Although MITI was not the only important agent affecting the
economy, nor was the state as a whole always predominant, I do not
want to be overly modest about the importance of this subject. The
particular speed, form, and consequences of Japanese economic
growth are not intelligible without reference to the contributions
of MITI. Collaboration between the state and big business has long
been acknowledged as the defining characteristic of the Japanese
economic system, but for too long the state's role in this
collaboration has been either condemned as overweening or dismissed
as merely supportive, without anyone's ever analyzing the matter.

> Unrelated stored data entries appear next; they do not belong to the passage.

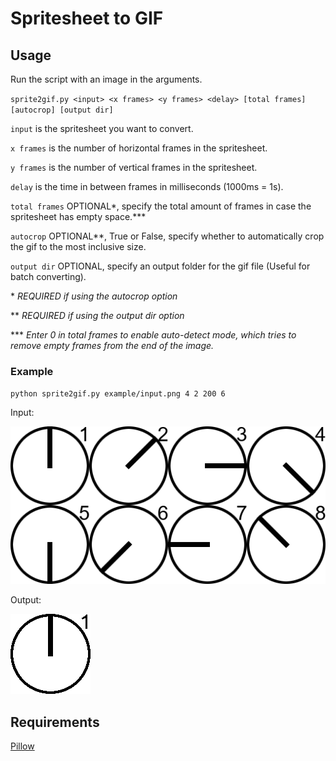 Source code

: # Spritesheet to GIF

## Usage

Run the script with an image in the arguments.

`sprite2gif.py <input> <x frames> <y frames> <delay> [total frames] [autocrop] [output dir]`

`input` is the spritesheet you want to convert.

`x frames` is the number of horizontal frames in the spritesheet.

`y frames` is the number of vertical frames in the spritesheet.

`delay` is the time in between frames in milliseconds (1000ms = 1s).

`total frames` OPTIONAL*, specify the total amount of frames in case the spritesheet has empty space.***

`autocrop` OPTIONAL**, True or False, specify whether to automatically crop the gif to the most inclusive size.

`output dir` OPTIONAL, specify an output folder for the gif file (Useful for batch converting).

\* *REQUIRED if using the autocrop option*

\*\* *REQUIRED if using the output dir option*

\*\*\* *Enter 0 in total frames to enable auto-detect mode, which tries to remove empty frames from the end of the image.*

### Example

`python sprite2gif.py example/input.png 4 2 200 6`

Input:

![Example input](example/input.png)

Output:

![Example output](example/output.gif)

## Requirements

[Pillow](https://pypi.org/project/Pillow/)
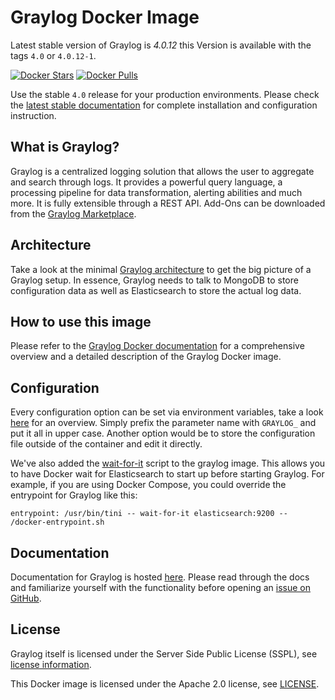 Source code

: # Graylog Docker Image

Latest stable version of Graylog is *4.0.12* this Version is available with the tags `4.0` or `4.0.12-1`.

[![Docker Stars](https://img.shields.io/docker/stars/graylog/graylog.svg)][hub] [![Docker Pulls](https://img.shields.io/docker/pulls/graylog/graylog.svg)][hub]

[hub]: https://hub.docker.com/r/graylog/graylog/

Use the stable `4.0` release for your production environments. Please check the [latest stable documentation](http://docs.graylog.org/en/4.0/pages/installation/docker.html) for complete installation and configuration instruction.


## What is Graylog?

Graylog is a centralized logging solution that allows the user to aggregate and search through logs. It provides a powerful query language, a processing pipeline for data transformation, alerting abilities and much more. It is fully extensible through a REST API. Add-Ons can be downloaded from the [Graylog Marketplace](https://marketplace.graylog.org/).

## Architecture

Take a look at the minimal [Graylog architecture](http://docs.graylog.org/en/4.0/pages/architecture.html) to get the big picture of a Graylog setup. In essence, Graylog needs to talk to MongoDB to store configuration data as well as Elasticsearch to store the actual log data.

## How to use this image

Please refer to the [Graylog Docker documentation](http://docs.graylog.org/en/4.0/pages/installation/docker.html) for a comprehensive overview and a detailed description of the Graylog Docker image.

## Configuration

Every configuration option can be set via environment variables, take a look [here](http://docs.graylog.org/en/4.0/pages/configuration/server.conf.html) for an overview. Simply prefix the parameter name with `GRAYLOG_` and put it all in upper case. Another option would be to store the configuration file outside of the container and edit it directly.

We've also added the [wait-for-it](https://github.com/vishnubob/wait-for-it) script to the graylog image. This allows you to have Docker wait for Elasticsearch to start up before starting Graylog. For example, if you are using Docker Compose, you could override the entrypoint for Graylog like this:

`entrypoint: /usr/bin/tini -- wait-for-it elasticsearch:9200 --  /docker-entrypoint.sh`


## Documentation

Documentation for Graylog is hosted [here](http://docs.graylog.org/). Please read through the docs and familiarize yourself with the functionality before opening an [issue on GitHub](https://github.com/Graylog2/graylog2-server/issues).

## License

Graylog itself is licensed under the Server Side Public License (SSPL), see [license information](https://www.mongodb.com/licensing/server-side-public-license).

This Docker image is licensed under the Apache 2.0 license, see [LICENSE](LICENSE).
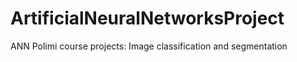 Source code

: # ArtificialNeuralNetworksProject
ANN Polimi course projects: Image classification and segmentation
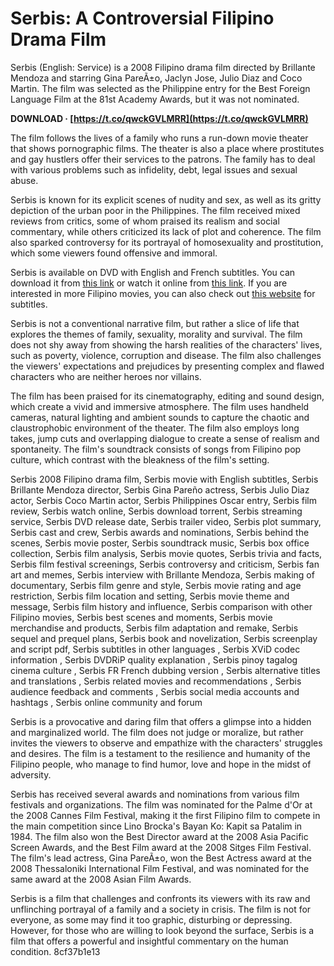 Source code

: 
 
# Serbis: A Controversial Filipino Drama Film
 
Serbis (English: Service) is a 2008 Filipino drama film directed by Brillante Mendoza and starring Gina PareÃ±o, Jaclyn Jose, Julio Diaz and Coco Martin. The film was selected as the Philippine entry for the Best Foreign Language Film at the 81st Academy Awards, but it was not nominated.
 
**DOWNLOAD · [https://t.co/qwckGVLMRR](https://t.co/qwckGVLMRR)**


 
The film follows the lives of a family who runs a run-down movie theater that shows pornographic films. The theater is also a place where prostitutes and gay hustlers offer their services to the patrons. The family has to deal with various problems such as infidelity, debt, legal issues and sexual abuse.
 
Serbis is known for its explicit scenes of nudity and sex, as well as its gritty depiction of the urban poor in the Philippines. The film received mixed reviews from critics, some of whom praised its realism and social commentary, while others criticized its lack of plot and coherence. The film also sparked controversy for its portrayal of homosexuality and prostitution, which some viewers found offensive and immoral.
 
Serbis is available on DVD with English and French subtitles. You can download it from [this link](https://opensea.io/collection/serbis-2008-dvdrip-xvid-subs-fr-pinoy-tagalog) or watch it online from [this link](https://www.moviezoneshd.com.ng/2022/05/serbis-2008-18-filipino-movie.html). If you are interested in more Filipino movies, you can also check out [this website](https://subscene.com/subtitles/service-serbis) for subtitles.
  
Serbis is not a conventional narrative film, but rather a slice of life that explores the themes of family, sexuality, morality and survival. The film does not shy away from showing the harsh realities of the characters' lives, such as poverty, violence, corruption and disease. The film also challenges the viewers' expectations and prejudices by presenting complex and flawed characters who are neither heroes nor villains.
 
The film has been praised for its cinematography, editing and sound design, which create a vivid and immersive atmosphere. The film uses handheld cameras, natural lighting and ambient sounds to capture the chaotic and claustrophobic environment of the theater. The film also employs long takes, jump cuts and overlapping dialogue to create a sense of realism and spontaneity. The film's soundtrack consists of songs from Filipino pop culture, which contrast with the bleakness of the film's setting.
 
Serbis 2008 Filipino drama film,  Serbis movie with English subtitles,  Serbis Brillante Mendoza director,  Serbis Gina Pareño actress,  Serbis Julio Diaz actor,  Serbis Coco Martin actor,  Serbis Philippines Oscar entry,  Serbis film review,  Serbis watch online,  Serbis download torrent,  Serbis streaming service,  Serbis DVD release date,  Serbis trailer video,  Serbis plot summary,  Serbis cast and crew,  Serbis awards and nominations,  Serbis behind the scenes,  Serbis movie poster,  Serbis soundtrack music,  Serbis box office collection,  Serbis film analysis,  Serbis movie quotes,  Serbis trivia and facts,  Serbis film festival screenings,  Serbis controversy and criticism,  Serbis fan art and memes,  Serbis interview with Brillante Mendoza,  Serbis making of documentary,  Serbis film genre and style,  Serbis movie rating and age restriction,  Serbis film location and setting,  Serbis movie theme and message,  Serbis film history and influence,  Serbis comparison with other Filipino movies,  Serbis best scenes and moments,  Serbis movie merchandise and products,  Serbis film adaptation and remake,  Serbis sequel and prequel plans,  Serbis book and novelization,  Serbis screenplay and script pdf,  Serbis subtitles in other languages ,  Serbis XViD codec information ,  Serbis DVDRiP quality explanation ,  Serbis pinoy tagalog cinema culture ,  Serbis FR French dubbing version ,  Serbis alternative titles and translations ,  Serbis related movies and recommendations ,  Serbis audience feedback and comments ,  Serbis social media accounts and hashtags ,  Serbis online community and forum
 
Serbis is a provocative and daring film that offers a glimpse into a hidden and marginalized world. The film does not judge or moralize, but rather invites the viewers to observe and empathize with the characters' struggles and desires. The film is a testament to the resilience and humanity of the Filipino people, who manage to find humor, love and hope in the midst of adversity.
  
Serbis has received several awards and nominations from various film festivals and organizations. The film was nominated for the Palme d'Or at the 2008 Cannes Film Festival, making it the first Filipino film to compete in the main competition since Lino Brocka's Bayan Ko: Kapit sa Patalim in 1984. The film also won the Best Director award at the 2008 Asia Pacific Screen Awards, and the Best Film award at the 2008 Sitges Film Festival. The film's lead actress, Gina PareÃ±o, won the Best Actress award at the 2008 Thessaloniki International Film Festival, and was nominated for the same award at the 2008 Asian Film Awards.
 
Serbis is a film that challenges and confronts its viewers with its raw and unflinching portrayal of a family and a society in crisis. The film is not for everyone, as some may find it too graphic, disturbing or depressing. However, for those who are willing to look beyond the surface, Serbis is a film that offers a powerful and insightful commentary on the human condition.
 8cf37b1e13
 
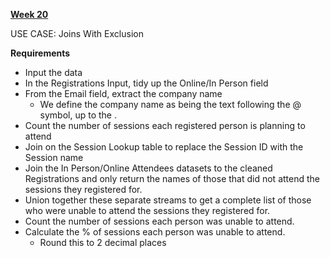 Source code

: [**Week 20**](https://preppindata.blogspot.com/2022/05/2022-week-20-tc22-session-attendance.html)

USE CASE: Joins With Exclusion

**Requirements**

- Input the data
- In the Registrations Input, tidy up the Online/In Person field 
- From the Email field, extract the company name
    - We define the company name as being the text following the @ symbol, up to the .
- Count the number of sessions each registered person is planning to attend
- Join on the Session Lookup table to replace the Session ID with the Session name
- Join the In Person/Online Attendees datasets to the cleaned Registrations and only return the
 names of those that did not attend the sessions they registered for.
- Union together these separate streams to get a complete list of those
 who were unable to attend the sessions they registered for.
- Count the number of sessions each person was unable to attend.
- Calculate the % of sessions each person was unable to attend.
    - Round this to 2 decimal places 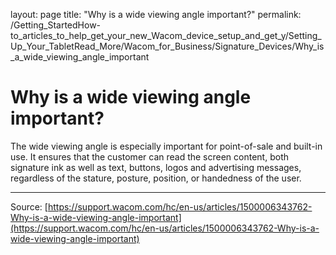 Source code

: layout: page
title: "Why is a wide viewing angle important?"
permalink: /Getting_StartedHow-to_articles_to_help_get_your_new_Wacom_device_setup_and_get_y/Setting_Up_Your_TabletRead_More/Wacom_for_Business/Signature_Devices/Why_is_a_wide_viewing_angle_important

# Why is a wide viewing angle important?

The wide viewing angle is especially important for point-of-sale and built-in use. It ensures that the customer can read the screen content, both signature ink as well as text, buttons, logos and advertising messages, regardless of the stature, posture, position, or handedness of the user.

---
Source: [https://support.wacom.com/hc/en-us/articles/1500006343762-Why-is-a-wide-viewing-angle-important](https://support.wacom.com/hc/en-us/articles/1500006343762-Why-is-a-wide-viewing-angle-important)
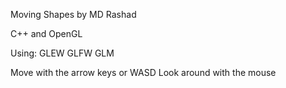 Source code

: Moving Shapes by MD Rashad

C++ and OpenGL

Using:
GLEW
GLFW
GLM 

Move with the arrow keys or WASD
Look around with the mouse 
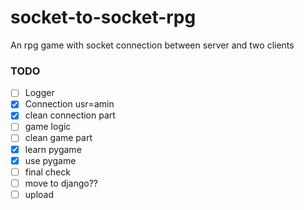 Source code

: # socket-to-socket-rpg
An rpg game with socket connection between server and two clients

### TODO
- [ ] Logger
- [x] Connection usr=amin
- [x] clean connection part 
- [ ] game logic
- [ ] clean game part
- [x] learn pygame      
- [x] use pygame 
- [ ] final check
- [ ] move to django??
- [ ] upload    

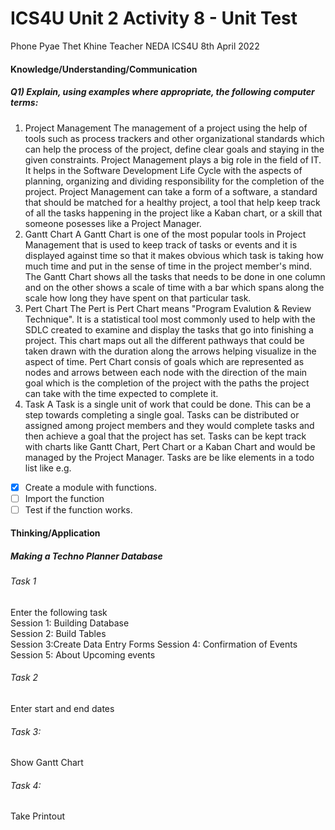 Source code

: # ICS4U Unit 2 Activity 8 - Unit Test

Phone Pyae Thet Khine
Teacher NEDA
ICS4U
8th April 2022

#### Knowledge/Understanding/Communication 
##### Q1) Explain, using examples where appropriate, the following computer terms:
1) Project Management
The management of a project using the help of tools such as process trackers and other organizational standards which can help the process of the project, define clear goals and staying in the given constraints. Project Management plays a big role in the field of IT. It helps in the Software Development Life Cycle with the aspects of planning, organizing and dividing responsibility for the completion of the project. Project Management can take a form of a software, a standard that should be matched for a healthy project, a tool that help keep track of all the tasks happening in the project like a Kaban chart, or a skill that someone posesses like a Project Manager. 
2) Gantt Chart
A Gantt Chart is one of the most popular tools in Project Management that is used to keep track of tasks or events and it is displayed against time so that it makes obvious which task is taking how much time and put in the sense of time in the project member's mind. The Gantt Chart shows all the tasks that needs to be done in one column and on the other shows a scale of time with a bar which spans along the scale how long they have spent on that particular task.
3) Pert Chart
The Pert is Pert Chart means "Program Evalution & Review Technique". It is a statistical tool most commonly used to help with the SDLC created to examine and display the tasks that go into finishing a project. This chart maps out all the different pathways that could be taken drawn with the duration along the arrows helping visualize in the aspect of time. Pert Chart consis of goals which are represented as nodes and arrows between each node with the direction of the main goal which is the completion of the project with the paths the project can take with the time expected to complete it.
4) Task
A Task is a single unit of work that could be done. This can be a step towards completing a single goal. Tasks can be distributed or assigned among project members and they would complete tasks and then achieve a goal that the project has set. Tasks can be kept track with charts like Gantt Chart, Pert Chart or a Kaban Chart and would be managed by the Project Manager. Tasks are be like elements in a todo list like e.g.
- [x] Create a module with functions.
- [ ] Import the function
- [ ] Test if the function works.
#### Thinking/Application
##### Making a Techno Planner Database
###### Task 1
Enter the following task  
Session 1: Building Database  
Session 2: Build Tables  
Session 3:Create Data Entry Forms Session 4: Confirmation of Events Session 5: About Upcoming events
###### Task 2
Enter start and end dates
###### Task 3:  
Show Gantt Chart  
###### Task 4:  
Take Printout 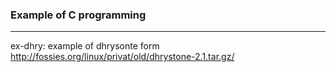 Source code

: ### Example of C programming

---------------------------------------------------
ex-dhry:
  example of dhrysonte form
  http://fossies.org/linux/privat/old/dhrystone-2.1.tar.gz/

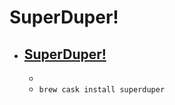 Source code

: # SuperDuper!
- [SuperDuper!](https://www.shirt-pocket.com/SuperDuper/SuperDuperDescription.html)
  - 
  - 
  - `brew cask install superduper`
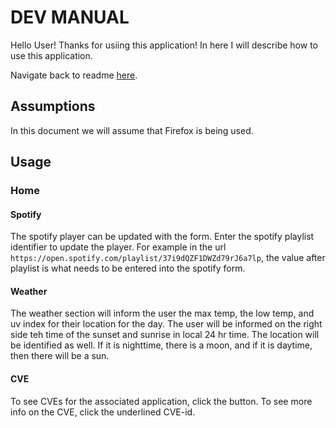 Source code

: # DEV MANUAL

Hello User! Thanks for usiing this application! In here I will describe how to use this application. 

Navigate back to readme [here](../README.md).

## Assumptions

In this document we will assume that Firefox is being used. 

## Usage

### Home

#### Spotify

The spotify player can be updated with the form. Enter the spotify playlist identifier to update the player. For example in the url `https://open.spotify.com/playlist/37i9dQZF1DWZd79rJ6a7lp`, the value after playlist is what needs to be entered into the spotify form.

#### Weather

The weather section will inform the user the max temp, the low temp, and uv index for their location for the day. The user will be informed on the right side teh time of the sunset and sunrise in local 24 hr time. The location will be identified as well. If it is nighttime, there is a moon, and if it is daytime, then there will be a sun. 

#### CVE

To see CVEs for the associated application, click the button. To see more info on the CVE, click the underlined CVE-id. 
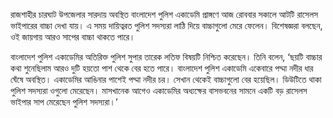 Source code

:রাজশাহীর চারঘাট উপজেলার সারদায় অবস্থিত বাংলাদেশ পুলিশ একাডেমি প্রাঙ্গণে আজ রোববার সকালে আটটি রাসেলস ভাইপারের বাচ্চা দেখা যায়। এ সময় দায়িত্বরত পুলিশ সদস্যরা লাঠি দিয়ে বাচ্চাগুলো মেরে ফেলেন। বিশেষজ্ঞরা বলছেন, ওই জায়গায় আরও সাপের বাচ্চা থাকতে পারে।

বাংলাদেশ পুলিশ একাডেমির অতিরিক্ত পুলিশ সুপার তারেক লতিফ বিষয়টি নিশ্চিত করেছেন। তিনি বলেন, ‘ছয়টি বাচ্চার কথা শুনেছিলাম আরও দুটি হয়তো পাশ থেকে বের হতে পারে। বাংলাদেশ পুলিশ একাডেমি একেবারে পদ্মা নদীর ধার ঘেঁষে অবস্থিত। একাডেমির আঙিনার পাশেই পদ্মা নদীর চর। সেখান থেকেই বাচ্চাগুলো বের হয়েছিল। ডিউটিতে থাকা পুলিশ সদস্যরা ওগুলো মেরেছেন। মাসখানেক আগেও একাডেমির অধ্যক্ষের বাসভবনের সামনে একটি বড় রাসেলস ভাইপার সাপ মেরেছেন পুলিশ সদস্যরা।’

The history of MITI is central to the economic and political
history of modern Japan. Equally important, however, the methods
and achievements of the Japanese economic bureaucracy are central
to the continuing debate between advocates of the communist-type
command economies and advocates of the Western-type mixed market
economies. The fully bureaucratized command economies misallocate
resources and stifle initiative; in order to function at all, they
must lock up their populations behind iron curtains or other more
or less impermeable barriers. The mixed market economies struggle
to find ways to intrude politically determined priorities into
their market systems without catching a bad case of the "English
disease" or being frustrated by the American-type legal sprawl. The
Japanese, of course, do not have all the answers. But given the
fact that virtually all solutions to any of the critical problems
of the late twentieth century-energy supply, environmental
protection, technological innovation, and so forth-involve an
expansion of official bureaucracy, the particular Japanese
priorities and procedures are instructive. At the very least they
should forewarn a foreign observer that the Japanese achievements
were not won without a price being paid.